Los juguetes de Ceuta se quedan sin rebajas fiscales estas navidades
COMERCIO LOCAL
Empresarios del sector esperan que la reducción al 50% del IPSI en la vestimenta o el calzado se extienda a otros productos, como defienden también desde la Confederación de Empresarios
Desde finales de septiembre apartan los ceutíes juguetes para los Reyes Magos en `Arroyo Center´. El negocio familiar de puericultura sobrevivedesde 1998 a las “muchas trabas” sufridas por el comercio local de Ceuta. La campaña les ha ido bien este año, a pesar de que los precios suben y el coste aduanero es “muy elevado”, especialmente si se trata de mercancía extranjera, que puede permanecer “hasta una semana” en el puerto sin ser revisada.

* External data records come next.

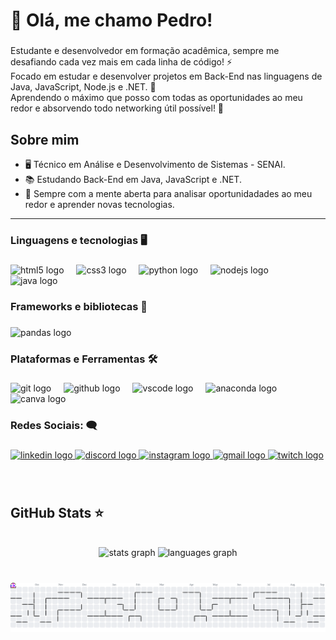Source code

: # 👑 Olá, me chamo Pedro!

###

<p align="left">Estudante e desenvolvedor em formação acadêmica, sempre me desafiando cada vez mais em cada linha de código! ⚡<br>
Focado em estudar e desenvolver projetos em Back-End nas linguagens de Java, JavaScript, Node.js e .NET. 🎯<br>
Aprendendo o máximo que posso com todas as oportunidades ao meu redor e absorvendo todo networking útil possível! 🧠<br>
</p>

## Sobre mim

 - 🖥 Técnico em Análise e Desenvolvimento de Sistemas - SENAI. <br>
 - 📚 Estudando Back-End em Java, JavaScript e .NET. <br>
 - 💭 Sempre com a mente aberta para analisar oportunidadades ao meu redor e aprender novas tecnologias.
_________

<p align="left"></p>

###

<h3 align="left">Linguagens e tecnologias 🖥</h3>

###

<div align="left">
  <img src="https://cdn.jsdelivr.net/gh/devicons/devicon/icons/html5/html5-original.svg" height="40" alt="html5 logo"  />
  <img width="12" />
  <img src="https://cdn.jsdelivr.net/gh/devicons/devicon/icons/css3/css3-original.svg" height="40" alt="css3 logo"  />
  <img width="12" />
  <img src="https://cdn.jsdelivr.net/gh/devicons/devicon/icons/python/python-original.svg" height="40" alt="python logo"  />
  <img width="12" />
  <img src="https://cdn.jsdelivr.net/gh/devicons/devicon/icons/nodejs/nodejs-original.svg" height="40" alt="nodejs logo"  />
  <img width="12" />
  <img src="https://cdn.jsdelivr.net/gh/devicons/devicon/icons/java/java-original.svg" height="40" alt="java logo"  />
</div>

###

<h3 align="left">Frameworks e bibliotecas 🚀</h3>

###

<div align="left">
  <img src="https://cdn.jsdelivr.net/gh/devicons/devicon/icons/pandas/pandas-original.svg" height="40" alt="pandas logo"  />
</div>

###

<h3 align="left">Plataformas e Ferramentas 🛠</h3>

###

<div align="left">
  <img src="https://cdn.jsdelivr.net/gh/devicons/devicon/icons/git/git-original.svg" height="40" alt="git logo"  />
  <img width="12" />
  <img src="https://cdn.jsdelivr.net/gh/devicons/devicon/icons/github/github-original.svg" height="40" alt="github logo"  />
  <img width="12" />
  <img src="https://cdn.jsdelivr.net/gh/devicons/devicon/icons/vscode/vscode-original.svg" height="40" alt="vscode logo"  />
  <img width="12" />
  <img src="https://cdn.jsdelivr.net/gh/devicons/devicon/icons/anaconda/anaconda-original.svg" height="40" alt="anaconda logo"  />
  <img width="12" />
  <img src="https://cdn.jsdelivr.net/gh/devicons/devicon/icons/canva/canva-original.svg" height="40" alt="canva logo"  />
</div>

###

<h3 align="left">Redes Sociais: 🗨</h3>

###

<div align="left">
  <a href="https://www.linkedin.com/in/pdsantosdev/" target="_blank">
    <img src="https://raw.githubusercontent.com/maurodesouza/profile-readme-generator/master/src/assets/icons/social/linkedin/default.svg" width="52" height="40" alt="linkedin logo"  />
  </a>
  <a href="Perfil no Discord: santosxis" target="_blank">
    <img src="https://raw.githubusercontent.com/maurodesouza/profile-readme-generator/master/src/assets/icons/social/discord/default.svg" width="52" height="40" alt="discord logo"  />
  </a>
  <a href="www.instagram.com/pdsantosx" target="_blank">
    <img src="https://raw.githubusercontent.com/maurodesouza/profile-readme-generator/master/src/assets/icons/social/instagram/default.svg" width="52" height="40" alt="instagram logo"  />
  </a>
  <a href="pd.santos.profissional@gmail.com" target="_blank">
    <img src="https://raw.githubusercontent.com/maurodesouza/profile-readme-generator/master/src/assets/icons/social/gmail/default.svg" width="52" height="40" alt="gmail logo"  />
  </a>
  <a href="https://www.twitch.tv/iamsantosx" target="_blank">
    <img src="https://raw.githubusercontent.com/maurodesouza/profile-readme-generator/master/src/assets/icons/social/twitch/default.svg" width="52" height="40" alt="twitch logo"  />
  </a>
</div>

###
<br>

## GitHub Stats ⭐
<br>
<div align="center">
  <img src="https://github-readme-stats.vercel.app/api?username=pdsantosx&hide_title=false&hide_rank=false&show_icons=true&include_all_commits=true&count_private=true&disable_animations=false&theme=dark&locale=pt-br&hide_border=false&order=1" height="150" alt="stats graph"  />
  <img src="https://github-readme-stats.vercel.app/api/top-langs?username=pdsantosx&locale=pt-br&hide_title=false&layout=compact&card_width=320&langs_count=5&theme=dark&hide_border=false&order=2&custom_title=Linguagens%20utilizadas" height="150" alt="languages graph"  />
</div>

###
<br>

<picture>
  <source media="(prefers-color-scheme: dark)" srcset="https://raw.githubusercontent.com/pdsantosx/pdsantosx/output/pacman-contribution-graph-dark.svg">
  <source media="(prefers-color-scheme: light)" srcset="https://raw.githubusercontent.com/pdsantosx/pdsantosx/output/pacman-contribution-graph.svg">
  <img alt="pacman contribution graph" src="https://raw.githubusercontent.com/pdsantosx/pdsantosx/output/pacman-contribution-graph.svg">
</picture>

###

Y, además, el IPSI. Se pregunta María del Mar Arroyo, gerente de la empresa, por qué las rebajas fiscales del 50% aprobadas por la Asamblea no beneficiarán también a su sector comercial. Lo explican desde la Confederación de Empresarios de Ceuta (CECE), que irán “más allá”, hasta que las reducciones se apliquen a todos los productos importados. Esperan los comerciantes que, al menos, sea para la Navidad que viene.

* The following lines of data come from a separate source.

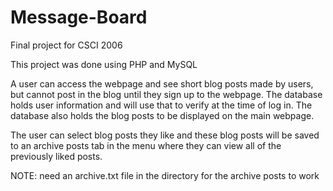 # Message-Board
Final project for CSCI 2006

This project was done using PHP and MySQL

A user can access the webpage and see short blog posts made by users, but cannot post
in the blog until they sign up to the webpage. The database holds user information
and will use that to verify at the time of log in. The database also holds
the blog posts to be displayed on the main webpage.

The user can select blog posts they like and these blog posts will be saved
to an archive posts tab in the menu where they can view all of the
previously liked posts.

NOTE: need an archive.txt file in the directory for the archive posts to work
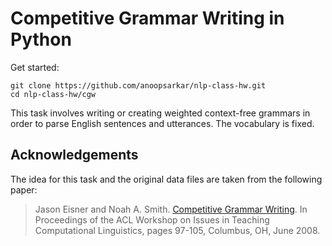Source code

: Competitive Grammar Writing in Python
=====================================

Get started:

    git clone https://github.com/anoopsarkar/nlp-class-hw.git
    cd nlp-class-hw/cgw

This task involves writing or creating weighted context-free grammars
in order to parse English sentences and utterances. The vocabulary
is fixed. 

## Acknowledgements

The idea for this task and the original data files are taken from the following paper: 

> Jason Eisner and Noah A. Smith. [Competitive Grammar Writing](http://aclweb.org/anthology/W/W08/W08-0212.pdf). In Proceedings of the ACL Workshop on Issues in Teaching Computational Linguistics, pages 97-105, Columbus, OH, June 2008.

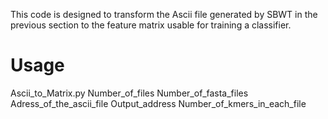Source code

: This code is designed to transform the Ascii file generated by SBWT in the previous section to the feature matrix usable for training a classifier. 

# Usage
Ascii_to_Matrix.py Number_of_files Number_of_fasta_files Adress_of_the_ascii_file Output_address Number_of_kmers_in_each_file 
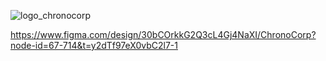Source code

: ![logo_chronocorp](https://github.com/user-attachments/assets/967be0ef-32ef-4f30-96a1-c7cc5530628c)

https://www.figma.com/design/30bCOrkkG2Q3cL4Gj4NaXI/ChronoCorp?node-id=67-714&t=y2dTf97eX0vbC2l7-1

Subida en lo alto de unas escaleras de acero, Mar coloca cajas de madera sobre las elevadas repisas de su tienda. El local de 500 metros cuadrados se encuentra atestado de carros para bebés, patinetes y juguetes de todo tipo. La campaña “fuerte”, previa al 5 de enero y la festividad de los Reyes Magos, se inició en diciembre. Disfraces, puzles y, especialmente, juguetes educativos, para el aprendizaje, “volaron”. Al igual que los estuches de perfumes en Almacenes San Pablo. La encargada de perfumería en la empresa ceutí, Carmen Gutiérrez, no solo celebra una buena venta navideña, como Mar, sino también la reciente modificación al reglamento regulador del IPSI, gracias a la cual pagarán la mitad de impuestos.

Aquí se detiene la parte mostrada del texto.